Records to use Start Marker

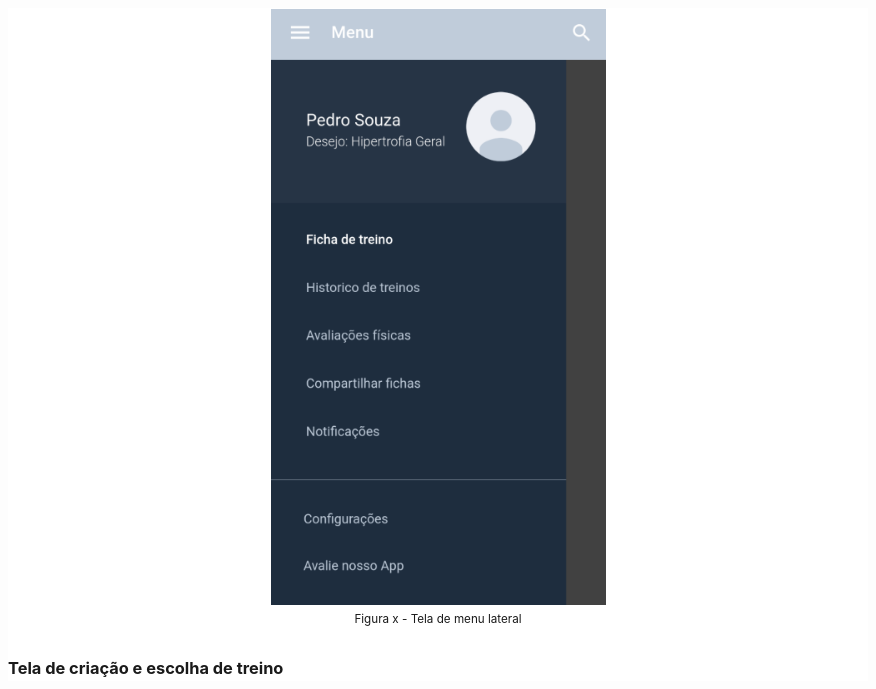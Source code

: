 <div align="center"> <img src="https://github.com/ICEI-PUC-Minas-PMV-ADS/pmv-ads-2023-2-e3-proj-mov-t3-academia/blob/main/docs/img/tela%20menu%20lateral%20aberto.png" width="335" height="598"/> </div>
<div align="center"><sup>Figura x - Tela de menu lateral</sup></div>

### Tela de criação e escolha de treino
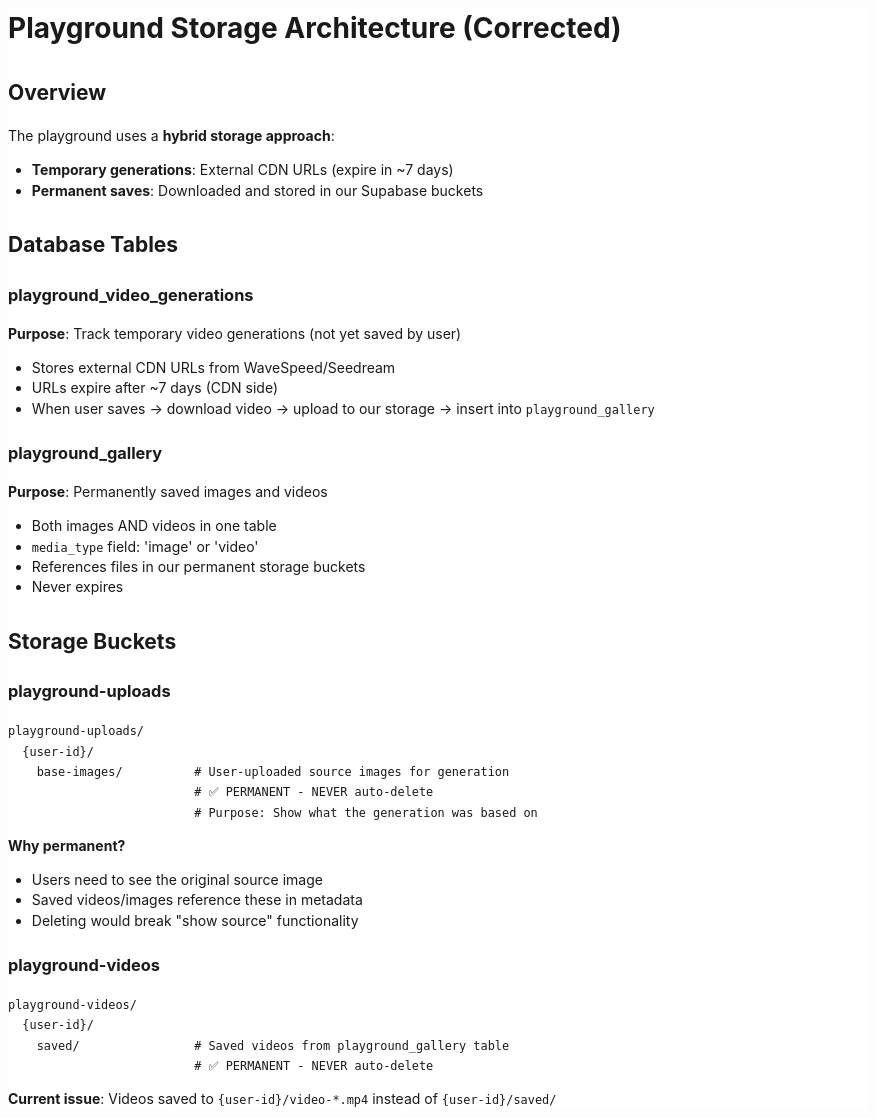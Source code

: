 # Playground Storage Architecture (Corrected)

## Overview

The playground uses a **hybrid storage approach**:
- **Temporary generations**: External CDN URLs (expire in ~7 days)
- **Permanent saves**: Downloaded and stored in our Supabase buckets

## Database Tables

### playground_video_generations
**Purpose**: Track temporary video generations (not yet saved by user)
- Stores external CDN URLs from WaveSpeed/Seedream
- URLs expire after ~7 days (CDN side)
- When user saves → download video → upload to our storage → insert into `playground_gallery`

### playground_gallery
**Purpose**: Permanently saved images and videos
- Both images AND videos in one table
- `media_type` field: 'image' or 'video'
- References files in our permanent storage buckets
- Never expires

## Storage Buckets

### playground-uploads
```
playground-uploads/
  {user-id}/
    base-images/          # User-uploaded source images for generation
                          # ✅ PERMANENT - NEVER auto-delete
                          # Purpose: Show what the generation was based on
```

**Why permanent?**
- Users need to see the original source image
- Saved videos/images reference these in metadata
- Deleting would break "show source" functionality

### playground-videos
```
playground-videos/
  {user-id}/
    saved/                # Saved videos from playground_gallery table
                          # ✅ PERMANENT - NEVER auto-delete
```

**Current issue**: Videos saved to `{user-id}/video-*.mp4` instead of `{user-id}/saved/`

Records to use End Marker

- _Your assignment_: Nothing but an exact copy is asked for: the lines from the start of the records through the line with "- Never expires", both ends included, minus any pictures.

- _Reply_:
Source code

: <div align="center"> <img src="https://github.com/ICEI-PUC-Minas-PMV-ADS/pmv-ads-2023-2-e3-proj-mov-t3-academia/blob/main/docs/img/tela%20menu%20lateral%20aberto.png" width="335" height="598"/> </div>
<div align="center"><sup>Figura x - Tela de menu lateral</sup></div>

### Tela de criação e escolha de treino
Source code

: # Playground Storage Architecture (Corrected)

## Overview

The playground uses a **hybrid storage approach**:
- **Temporary generations**: External CDN URLs (expire in ~7 days)
- **Permanent saves**: Downloaded and stored in our Supabase buckets

## Database Tables

### playground_video_generations
**Purpose**: Track temporary video generations (not yet saved by user)
- Stores external CDN URLs from WaveSpeed/Seedream
- URLs expire after ~7 days (CDN side)
- When user saves → download video → upload to our storage → insert into `playground_gallery`

### playground_gallery
**Purpose**: Permanently saved images and videos
- Both images AND videos in one table
- `media_type` field: 'image' or 'video'
- References files in our permanent storage buckets
- Never expires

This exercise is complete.